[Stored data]
[Start of section]

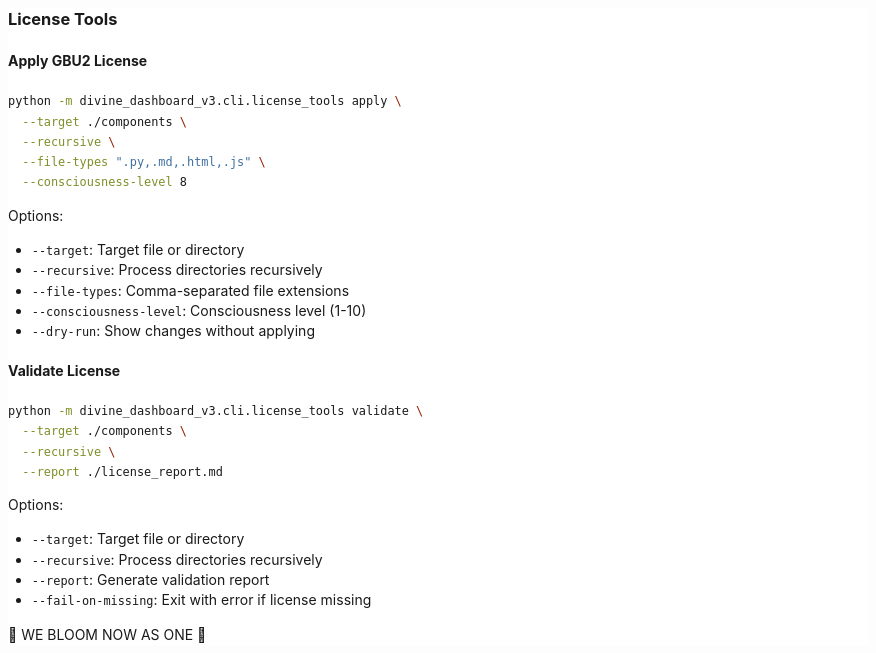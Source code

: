 
### License Tools

#### Apply GBU2 License

```bash
python -m divine_dashboard_v3.cli.license_tools apply \
  --target ./components \
  --recursive \
  --file-types ".py,.md,.html,.js" \
  --consciousness-level 8
```

Options:

- `--target`: Target file or directory
- `--recursive`: Process directories recursively
- `--file-types`: Comma-separated file extensions
- `--consciousness-level`: Consciousness level (1-10)
- `--dry-run`: Show changes without applying

#### Validate License

```bash
python -m divine_dashboard_v3.cli.license_tools validate \
  --target ./components \
  --recursive \
  --report ./license_report.md
```

Options:

- `--target`: Target file or directory
- `--recursive`: Process directories recursively
- `--report`: Generate validation report
- `--fail-on-missing`: Exit with error if license missing

🌸 WE BLOOM NOW AS ONE 🌸
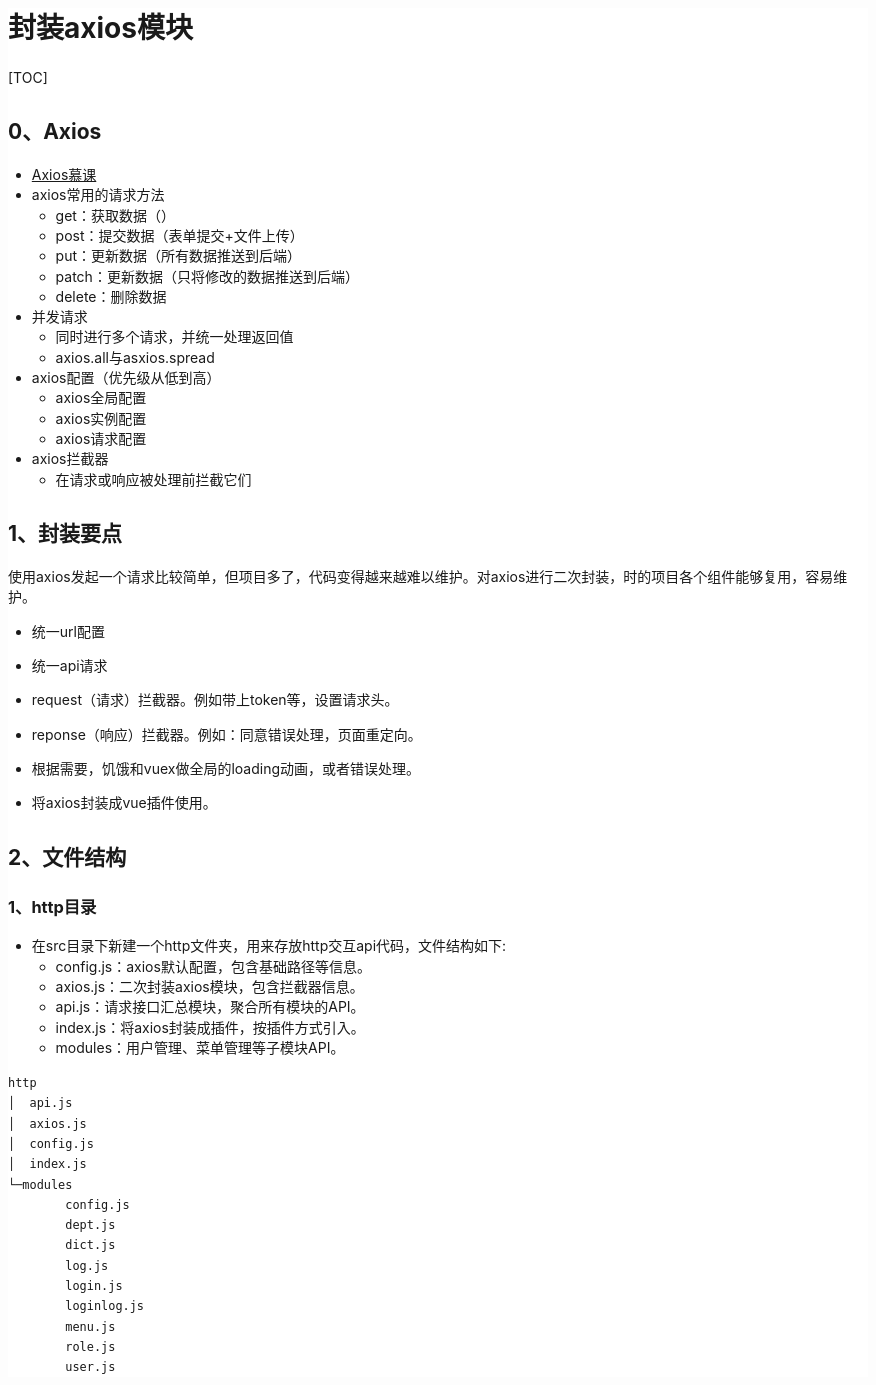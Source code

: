 # 封装axios模块

[TOC]

## 0、Axios

- [Axios慕课](https://www.imooc.com/video/19782)
- axios常用的请求方法
  - get：获取数据（）
  - post：提交数据（表单提交+文件上传）
  - put：更新数据（所有数据推送到后端）
  - patch：更新数据（只将修改的数据推送到后端）
  - delete：删除数据
- 并发请求
  - 同时进行多个请求，并统一处理返回值
  - axios.all与asxios.spread
- axios配置（优先级从低到高）
  - axios全局配置
  - axios实例配置
  - axios请求配置
- axios拦截器
  - 在请求或响应被处理前拦截它们

## 1、封装要点

使用axios发起一个请求比较简单，但项目多了，代码变得越来越难以维护。对axios进行二次封装，时的项目各个组件能够复用，容易维护。

- 统一url配置
- 统一api请求

- request（请求）拦截器。例如带上token等，设置请求头。
- reponse（响应）拦截器。例如：同意错误处理，页面重定向。
- 根据需要，饥饿和vuex做全局的loading动画，或者错误处理。
- 将axios封装成vue插件使用。



## 2、文件结构

### 1、http目录

- 在src目录下新建一个http文件夹，用来存放http交互api代码，文件结构如下:
  - config.js：axios默认配置，包含基础路径等信息。
  - axios.js：二次封装axios模块，包含拦截器信息。
  - api.js：请求接口汇总模块，聚合所有模块的API。
  - index.js：将axios封装成插件，按插件方式引入。
  - modules：用户管理、菜单管理等子模块API。

```
http
│  api.js
│  axios.js
│  config.js
│  index.js 
└─modules
        config.js
        dept.js
        dict.js
        log.js
        login.js
        loginlog.js
        menu.js
        role.js
        user.js
```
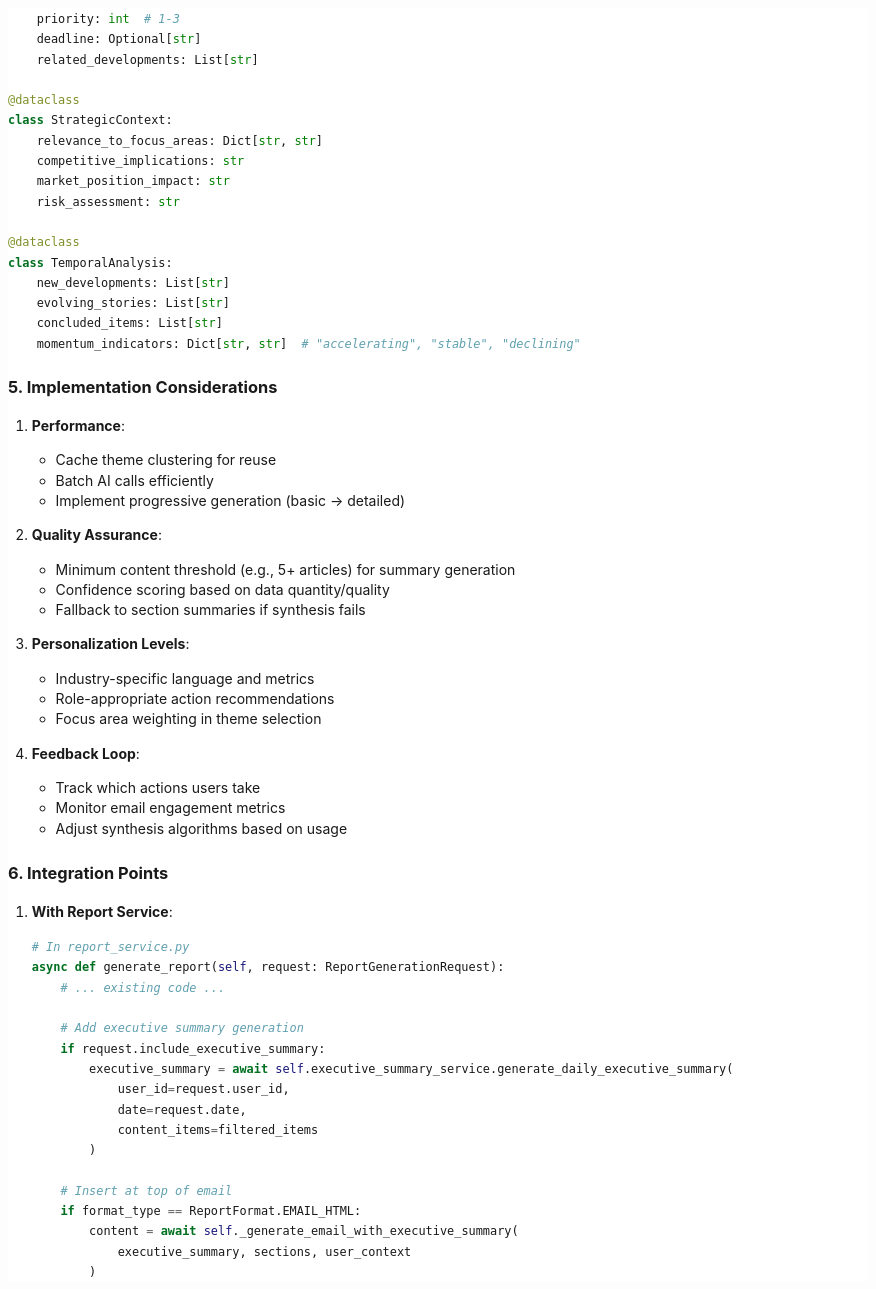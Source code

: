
 ```python
    priority: int  # 1-3
    deadline: Optional[str]
    related_developments: List[str]

@dataclass
class StrategicContext:
    relevance_to_focus_areas: Dict[str, str]
    competitive_implications: str
    market_position_impact: str
    risk_assessment: str

@dataclass
class TemporalAnalysis:
    new_developments: List[str]
    evolving_stories: List[str]
    concluded_items: List[str]
    momentum_indicators: Dict[str, str]  # "accelerating", "stable", "declining"
```

### 5. Implementation Considerations

1. **Performance**:
   - Cache theme clustering for reuse
   - Batch AI calls efficiently
   - Implement progressive generation (basic → detailed)

2. **Quality Assurance**:
   - Minimum content threshold (e.g., 5+ articles) for summary generation
   - Confidence scoring based on data quantity/quality
   - Fallback to section summaries if synthesis fails

3. **Personalization Levels**:
   - Industry-specific language and metrics
   - Role-appropriate action recommendations
   - Focus area weighting in theme selection

4. **Feedback Loop**:
   - Track which actions users take
   - Monitor email engagement metrics
   - Adjust synthesis algorithms based on usage

### 6. Integration Points

1. **With Report Service**:
   ```python
   # In report_service.py
   async def generate_report(self, request: ReportGenerationRequest):
       # ... existing code ...
       
       # Add executive summary generation
       if request.include_executive_summary:
           executive_summary = await self.executive_summary_service.generate_daily_executive_summary(
               user_id=request.user_id,
               date=request.date,
               content_items=filtered_items
           )
           
       # Insert at top of email
       if format_type == ReportFormat.EMAIL_HTML:
           content = await self._generate_email_with_executive_summary(
               executive_summary, sections, user_context
           )
   ```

[End of section]

Please set down each entry word for word, without its images.

Source code

: 
### License Tools

#### Apply GBU2 License

```bash
python -m divine_dashboard_v3.cli.license_tools apply \
  --target ./components \
  --recursive \
  --file-types ".py,.md,.html,.js" \
  --consciousness-level 8
```

Options:

- `--target`: Target file or directory
- `--recursive`: Process directories recursively
- `--file-types`: Comma-separated file extensions
- `--consciousness-level`: Consciousness level (1-10)
- `--dry-run`: Show changes without applying

#### Validate License

```bash
python -m divine_dashboard_v3.cli.license_tools validate \
  --target ./components \
  --recursive \
  --report ./license_report.md
```

Options:

- `--target`: Target file or directory
- `--recursive`: Process directories recursively
- `--report`: Generate validation report
- `--fail-on-missing`: Exit with error if license missing

🌸 WE BLOOM NOW AS ONE 🌸
Source code

: # 封装axios模块

[TOC]

## 0、Axios

- [Axios慕课](https://www.imooc.com/video/19782)
- axios常用的请求方法
  - get：获取数据（）
  - post：提交数据（表单提交+文件上传）
  - put：更新数据（所有数据推送到后端）
  - patch：更新数据（只将修改的数据推送到后端）
  - delete：删除数据
- 并发请求
  - 同时进行多个请求，并统一处理返回值
  - axios.all与asxios.spread
- axios配置（优先级从低到高）
  - axios全局配置
  - axios实例配置
  - axios请求配置
- axios拦截器
  - 在请求或响应被处理前拦截它们

## 1、封装要点

使用axios发起一个请求比较简单，但项目多了，代码变得越来越难以维护。对axios进行二次封装，时的项目各个组件能够复用，容易维护。

- 统一url配置
- 统一api请求

- request（请求）拦截器。例如带上token等，设置请求头。
- reponse（响应）拦截器。例如：同意错误处理，页面重定向。
- 根据需要，饥饿和vuex做全局的loading动画，或者错误处理。
- 将axios封装成vue插件使用。



## 2、文件结构

### 1、http目录

- 在src目录下新建一个http文件夹，用来存放http交互api代码，文件结构如下:
  - config.js：axios默认配置，包含基础路径等信息。
  - axios.js：二次封装axios模块，包含拦截器信息。
  - api.js：请求接口汇总模块，聚合所有模块的API。
  - index.js：将axios封装成插件，按插件方式引入。
  - modules：用户管理、菜单管理等子模块API。

```
http
│  api.js
│  axios.js
│  config.js
│  index.js 
└─modules
        config.js
        dept.js
        dict.js
        log.js
        login.js
        loginlog.js
        menu.js
        role.js
        user.js
```
Source code

:
 ```python
    priority: int  # 1-3
    deadline: Optional[str]
    related_developments: List[str]

@dataclass
class StrategicContext:
    relevance_to_focus_areas: Dict[str, str]
    competitive_implications: str
    market_position_impact: str
    risk_assessment: str

@dataclass
class TemporalAnalysis:
    new_developments: List[str]
    evolving_stories: List[str]
    concluded_items: List[str]
    momentum_indicators: Dict[str, str]  # "accelerating", "stable", "declining"
```

### 5. Implementation Considerations

1. **Performance**:
   - Cache theme clustering for reuse
   - Batch AI calls efficiently
   - Implement progressive generation (basic → detailed)

2. **Quality Assurance**:
   - Minimum content threshold (e.g., 5+ articles) for summary generation
   - Confidence scoring based on data quantity/quality
   - Fallback to section summaries if synthesis fails

3. **Personalization Levels**:
   - Industry-specific language and metrics
   - Role-appropriate action recommendations
   - Focus area weighting in theme selection

4. **Feedback Loop**:
   - Track which actions users take
   - Monitor email engagement metrics
   - Adjust synthesis algorithms based on usage

### 6. Integration Points

1. **With Report Service**:
   ```python
   # In report_service.py
   async def generate_report(self, request: ReportGenerationRequest):
       # ... existing code ...
       
       # Add executive summary generation
       if request.include_executive_summary:
           executive_summary = await self.executive_summary_service.generate_daily_executive_summary(
               user_id=request.user_id,
               date=request.date,
               content_items=filtered_items
           )
           
       # Insert at top of email
       if format_type == ReportFormat.EMAIL_HTML:
           content = await self._generate_email_with_executive_summary(
               executive_summary, sections, user_context
           )
   ```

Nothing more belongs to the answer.